##### Available records #####

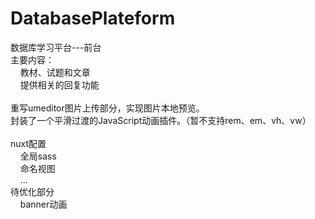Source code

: # DatabasePlateform
数据库学习平台---前台<br/>
主要内容：<br/>
&nbsp;&nbsp;&nbsp;&nbsp;教材、试题和文章<br/>
&nbsp;&nbsp;&nbsp;&nbsp;提供相关的回复功能<br/>
<br/>
重写umeditor图片上传部分，实现图片本地预览。<br/>
封装了一个平滑过渡的JavaScript动画插件。（暂不支持rem、em、vh、vw）<br/>
<br/>
nuxt配置<br>
&nbsp;&nbsp;&nbsp;&nbsp;全局sass<br/>
&nbsp;&nbsp;&nbsp;&nbsp;命名视图<br/>
&nbsp;&nbsp;&nbsp;&nbsp;...
<br/>
待优化部分<br/>
&nbsp;&nbsp;&nbsp;&nbsp;banner动画
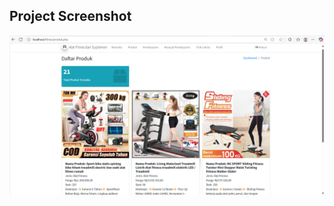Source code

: ## Project Screenshot

![Screenshot](https://github.com/ImamRamlan/Fitness_e-commerce/blob/main/ss.png)
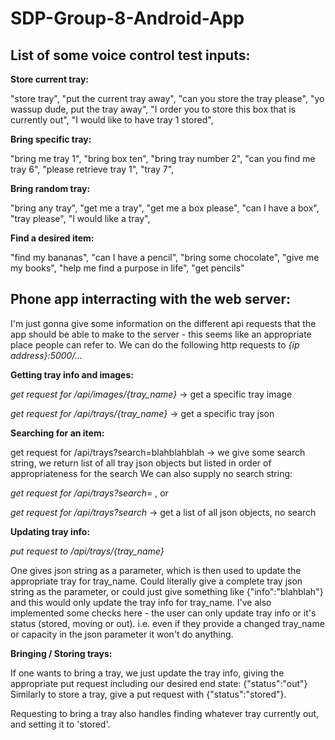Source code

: # SDP-Group-8-Android-App

## List of some voice control test inputs:

**Store current tray:**

"store tray", "put the current tray away", "can you store the tray please", "yo wassup dude, put the tray away", "I order you to store this box that is currently out", "I would like to have tray 1 stored",

**Bring specific tray:**

"bring me tray 1", "bring box ten", "bring tray number 2", "can you find me tray 6", "please retrieve tray 1", "tray 7",
			
**Bring random tray:**		

"bring any tray", "get me a tray", "get me a box please", "can I have a box", "tray please", "I would like a tray",
		
**Find a desired item:**	

"find my bananas", "can I have a pencil", "bring some chocolate", "give me my books", "help me find a purpose in life", "get pencils"


## Phone app interracting with the web server:

I'm just gonna give some information on the different api requests that the app should be able to make to the server - this seems like an appropriate place people can refer to.
We can do the following http requests to *{ip address}:5000/...*

**Getting tray info and images:**


*get request for /api/images/{tray_name}* -> get a specific tray image

*get request for /api/trays/{tray_name}* -> get a specific tray json

**Searching for an item:**

get request for /api/trays?search=blahblahblah -> we give some search string, we return list of all tray json objects but listed in order of appropriateness for the search
We can also supply no search string:

*get request for /api/trays?search=*   , or

*get request for /api/trays?search* -> get a list of all json objects, no search

**Updating tray info:**

*put request to /api/trays/{tray_name}*


One gives json string as a parameter, which is then used to update the appropriate tray for tray_name. Could literally give a complete tray json string as the parameter, or could just give something like {"info":"blahblah"} and this would only update the tray info for tray_name.
I've also implemented some checks here - the user can only update tray info or it's status (stored, moving or out). i.e. even if they provide a changed tray_name or capacity in the json parameter it won't do anything.

**Bringing / Storing trays:**

If one wants to bring a tray, we just update the tray info, giving the appropriate put request including our desired end state: {"status":"out"}
Similarly to store a tray, give a put request with {"status":"stored"}.

Requesting to bring a tray also handles finding whatever tray currently out, and setting it to 'stored'.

#####

What this task involves: How many lines in these entries hold the string "also"? Answer with the number alone.

Task response: 3